#### [Task objective]
Each record, exactly as written, should be printed again.
[[ Data provided, beginning ]]
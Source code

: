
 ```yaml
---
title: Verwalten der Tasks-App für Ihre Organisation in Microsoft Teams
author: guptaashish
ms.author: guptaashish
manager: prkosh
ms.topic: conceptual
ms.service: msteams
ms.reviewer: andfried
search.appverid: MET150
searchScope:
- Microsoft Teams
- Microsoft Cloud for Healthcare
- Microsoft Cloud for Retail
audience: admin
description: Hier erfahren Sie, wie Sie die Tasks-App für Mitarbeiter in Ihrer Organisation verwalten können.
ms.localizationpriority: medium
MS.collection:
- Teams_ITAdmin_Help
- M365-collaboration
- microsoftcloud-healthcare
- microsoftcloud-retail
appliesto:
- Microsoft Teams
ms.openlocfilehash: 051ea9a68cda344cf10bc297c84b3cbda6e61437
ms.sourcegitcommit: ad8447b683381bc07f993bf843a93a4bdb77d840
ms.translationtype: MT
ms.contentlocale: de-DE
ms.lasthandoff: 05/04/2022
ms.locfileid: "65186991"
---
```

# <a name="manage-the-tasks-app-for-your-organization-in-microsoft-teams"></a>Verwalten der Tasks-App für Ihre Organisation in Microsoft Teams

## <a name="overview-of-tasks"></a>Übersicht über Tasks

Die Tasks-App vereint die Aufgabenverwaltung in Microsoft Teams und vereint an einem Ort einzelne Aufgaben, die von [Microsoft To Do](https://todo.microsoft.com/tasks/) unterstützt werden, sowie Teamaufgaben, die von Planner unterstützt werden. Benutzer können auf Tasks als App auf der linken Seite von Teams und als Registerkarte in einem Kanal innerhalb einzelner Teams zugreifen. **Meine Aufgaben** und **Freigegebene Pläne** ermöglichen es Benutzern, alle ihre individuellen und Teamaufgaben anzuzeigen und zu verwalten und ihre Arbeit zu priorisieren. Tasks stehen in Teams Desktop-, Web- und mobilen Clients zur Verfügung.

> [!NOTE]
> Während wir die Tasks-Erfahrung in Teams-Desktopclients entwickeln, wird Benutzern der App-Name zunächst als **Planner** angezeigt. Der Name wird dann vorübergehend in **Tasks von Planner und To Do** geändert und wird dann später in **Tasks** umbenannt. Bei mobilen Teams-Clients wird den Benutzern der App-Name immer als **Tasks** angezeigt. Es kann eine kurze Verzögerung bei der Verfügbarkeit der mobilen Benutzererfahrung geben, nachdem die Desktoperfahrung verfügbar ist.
[[ Data provided, end ]]
#### [Task answer]
Source code

:
 ```yaml
---
title: Verwalten der Tasks-App für Ihre Organisation in Microsoft Teams
author: guptaashish
ms.author: guptaashish
manager: prkosh
ms.topic: conceptual
ms.service: msteams
ms.reviewer: andfried
search.appverid: MET150
searchScope:
- Microsoft Teams
- Microsoft Cloud for Healthcare
- Microsoft Cloud for Retail
audience: admin
description: Hier erfahren Sie, wie Sie die Tasks-App für Mitarbeiter in Ihrer Organisation verwalten können.
ms.localizationpriority: medium
MS.collection:
- Teams_ITAdmin_Help
- M365-collaboration
- microsoftcloud-healthcare
- microsoftcloud-retail
appliesto:
- Microsoft Teams
ms.openlocfilehash: 051ea9a68cda344cf10bc297c84b3cbda6e61437
ms.sourcegitcommit: ad8447b683381bc07f993bf843a93a4bdb77d840
ms.translationtype: MT
ms.contentlocale: de-DE
ms.lasthandoff: 05/04/2022
ms.locfileid: "65186991"
---
```

# <a name="manage-the-tasks-app-for-your-organization-in-microsoft-teams"></a>Verwalten der Tasks-App für Ihre Organisation in Microsoft Teams

## <a name="overview-of-tasks"></a>Übersicht über Tasks

Die Tasks-App vereint die Aufgabenverwaltung in Microsoft Teams und vereint an einem Ort einzelne Aufgaben, die von [Microsoft To Do](https://todo.microsoft.com/tasks/) unterstützt werden, sowie Teamaufgaben, die von Planner unterstützt werden. Benutzer können auf Tasks als App auf der linken Seite von Teams und als Registerkarte in einem Kanal innerhalb einzelner Teams zugreifen. **Meine Aufgaben** und **Freigegebene Pläne** ermöglichen es Benutzern, alle ihre individuellen und Teamaufgaben anzuzeigen und zu verwalten und ihre Arbeit zu priorisieren. Tasks stehen in Teams Desktop-, Web- und mobilen Clients zur Verfügung.

> [!NOTE]
> Während wir die Tasks-Erfahrung in Teams-Desktopclients entwickeln, wird Benutzern der App-Name zunächst als **Planner** angezeigt. Der Name wird dann vorübergehend in **Tasks von Planner und To Do** geändert und wird dann später in **Tasks** umbenannt. Bei mobilen Teams-Clients wird den Benutzern der App-Name immer als **Tasks** angezeigt. Es kann eine kurze Verzögerung bei der Verfügbarkeit der mobilen Benutzererfahrung geben, nachdem die Desktoperfahrung verfügbar ist.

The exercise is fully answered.